> **EXERCISE DETAILS**:
Using the records that follow, copy every line containing the word "hiểu".

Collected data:

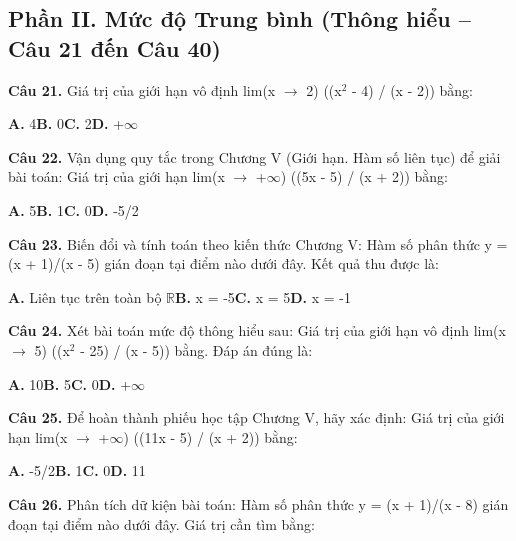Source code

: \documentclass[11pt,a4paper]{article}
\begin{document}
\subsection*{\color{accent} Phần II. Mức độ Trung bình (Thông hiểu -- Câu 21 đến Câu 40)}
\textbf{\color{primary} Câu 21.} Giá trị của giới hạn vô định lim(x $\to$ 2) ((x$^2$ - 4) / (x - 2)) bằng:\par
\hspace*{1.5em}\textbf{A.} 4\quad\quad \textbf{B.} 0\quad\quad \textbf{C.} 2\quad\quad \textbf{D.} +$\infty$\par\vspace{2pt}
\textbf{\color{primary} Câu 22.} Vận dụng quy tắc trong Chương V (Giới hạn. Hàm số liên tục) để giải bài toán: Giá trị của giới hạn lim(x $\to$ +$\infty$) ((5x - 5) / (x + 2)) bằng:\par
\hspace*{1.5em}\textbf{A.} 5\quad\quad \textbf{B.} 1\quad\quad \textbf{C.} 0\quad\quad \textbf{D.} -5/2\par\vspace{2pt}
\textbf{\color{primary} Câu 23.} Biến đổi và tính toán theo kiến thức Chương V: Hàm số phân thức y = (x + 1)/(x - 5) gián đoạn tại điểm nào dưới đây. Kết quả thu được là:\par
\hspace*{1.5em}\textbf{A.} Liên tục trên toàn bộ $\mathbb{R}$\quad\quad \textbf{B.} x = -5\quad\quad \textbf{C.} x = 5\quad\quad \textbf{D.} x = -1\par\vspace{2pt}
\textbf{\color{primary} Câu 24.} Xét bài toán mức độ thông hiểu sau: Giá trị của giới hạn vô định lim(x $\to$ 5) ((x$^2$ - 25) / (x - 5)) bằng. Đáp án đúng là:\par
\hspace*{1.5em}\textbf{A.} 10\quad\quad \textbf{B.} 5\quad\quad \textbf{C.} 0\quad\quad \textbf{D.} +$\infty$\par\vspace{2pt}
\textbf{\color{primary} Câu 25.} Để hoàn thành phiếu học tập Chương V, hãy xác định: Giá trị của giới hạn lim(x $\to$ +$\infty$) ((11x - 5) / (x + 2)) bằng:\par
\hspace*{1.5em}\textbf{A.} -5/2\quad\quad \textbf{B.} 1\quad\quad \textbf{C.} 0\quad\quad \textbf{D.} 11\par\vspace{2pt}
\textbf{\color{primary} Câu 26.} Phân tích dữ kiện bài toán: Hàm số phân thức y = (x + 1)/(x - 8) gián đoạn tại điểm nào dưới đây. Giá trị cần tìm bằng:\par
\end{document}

--

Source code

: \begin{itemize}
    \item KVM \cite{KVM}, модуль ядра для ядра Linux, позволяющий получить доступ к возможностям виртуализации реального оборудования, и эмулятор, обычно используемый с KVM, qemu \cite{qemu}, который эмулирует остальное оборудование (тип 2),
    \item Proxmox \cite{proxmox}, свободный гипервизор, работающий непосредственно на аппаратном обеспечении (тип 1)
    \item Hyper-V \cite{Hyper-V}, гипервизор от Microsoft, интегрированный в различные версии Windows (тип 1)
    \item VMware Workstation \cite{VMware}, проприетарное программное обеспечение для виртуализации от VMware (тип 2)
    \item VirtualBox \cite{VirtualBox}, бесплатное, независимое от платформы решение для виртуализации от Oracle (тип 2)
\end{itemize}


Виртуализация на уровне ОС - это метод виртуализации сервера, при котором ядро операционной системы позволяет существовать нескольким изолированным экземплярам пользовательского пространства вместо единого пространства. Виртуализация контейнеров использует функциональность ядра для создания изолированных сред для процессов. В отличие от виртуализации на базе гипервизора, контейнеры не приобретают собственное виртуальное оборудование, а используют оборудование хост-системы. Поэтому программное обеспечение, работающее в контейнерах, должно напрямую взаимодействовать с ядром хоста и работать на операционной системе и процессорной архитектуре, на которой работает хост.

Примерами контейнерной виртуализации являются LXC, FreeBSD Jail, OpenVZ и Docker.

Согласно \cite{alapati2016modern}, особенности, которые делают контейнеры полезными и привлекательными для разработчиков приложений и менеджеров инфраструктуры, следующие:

> **WRITTEN ANSWER**:
\subsection*{\color{accent} Phần II. Mức độ Trung bình (Thông hiểu -- Câu 21 đến Câu 40)}
\textbf{\color{primary} Câu 24.} Xét bài toán mức độ thông hiểu sau: Giá trị của giới hạn vô định lim(x $\to$ 5) ((x$^2$ - 25) / (x - 5)) bằng. Đáp án đúng là:\par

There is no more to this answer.